(Saved data entries)
|---|
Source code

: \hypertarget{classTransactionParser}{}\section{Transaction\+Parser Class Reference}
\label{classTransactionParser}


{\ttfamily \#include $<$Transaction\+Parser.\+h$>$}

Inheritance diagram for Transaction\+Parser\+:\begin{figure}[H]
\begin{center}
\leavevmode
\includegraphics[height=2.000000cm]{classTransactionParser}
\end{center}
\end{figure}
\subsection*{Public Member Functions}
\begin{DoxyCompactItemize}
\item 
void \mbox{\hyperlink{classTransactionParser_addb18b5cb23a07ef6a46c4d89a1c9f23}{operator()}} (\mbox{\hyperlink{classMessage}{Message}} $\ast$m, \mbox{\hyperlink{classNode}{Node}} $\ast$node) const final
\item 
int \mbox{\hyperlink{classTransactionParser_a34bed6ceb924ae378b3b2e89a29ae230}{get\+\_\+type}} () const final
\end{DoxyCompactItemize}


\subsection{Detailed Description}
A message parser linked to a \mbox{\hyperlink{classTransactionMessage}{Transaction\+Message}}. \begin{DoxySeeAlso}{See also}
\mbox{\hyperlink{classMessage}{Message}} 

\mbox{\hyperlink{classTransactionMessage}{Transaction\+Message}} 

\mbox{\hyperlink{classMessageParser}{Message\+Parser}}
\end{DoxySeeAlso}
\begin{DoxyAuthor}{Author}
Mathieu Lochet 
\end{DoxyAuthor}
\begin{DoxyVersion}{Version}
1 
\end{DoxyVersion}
|---|
(Your assignment) Could you write out all of the entries precisely as they stand?

(Response for this exercise)
Source code

: \hypertarget{classTransactionParser}{}\section{Transaction\+Parser Class Reference}
\label{classTransactionParser}


{\ttfamily \#include $<$Transaction\+Parser.\+h$>$}

Inheritance diagram for Transaction\+Parser\+:\begin{figure}[H]
\begin{center}
\leavevmode
\includegraphics[height=2.000000cm]{classTransactionParser}
\end{center}
\end{figure}
\subsection*{Public Member Functions}
\begin{DoxyCompactItemize}
\item 
void \mbox{\hyperlink{classTransactionParser_addb18b5cb23a07ef6a46c4d89a1c9f23}{operator()}} (\mbox{\hyperlink{classMessage}{Message}} $\ast$m, \mbox{\hyperlink{classNode}{Node}} $\ast$node) const final
\item 
int \mbox{\hyperlink{classTransactionParser_a34bed6ceb924ae378b3b2e89a29ae230}{get\+\_\+type}} () const final
\end{DoxyCompactItemize}


\subsection{Detailed Description}
A message parser linked to a \mbox{\hyperlink{classTransactionMessage}{Transaction\+Message}}. \begin{DoxySeeAlso}{See also}
\mbox{\hyperlink{classMessage}{Message}} 

\mbox{\hyperlink{classTransactionMessage}{Transaction\+Message}} 

\mbox{\hyperlink{classMessageParser}{Message\+Parser}}
\end{DoxySeeAlso}
\begin{DoxyAuthor}{Author}
Mathieu Lochet 
\end{DoxyAuthor}
\begin{DoxyVersion}{Version}
1 
\end{DoxyVersion}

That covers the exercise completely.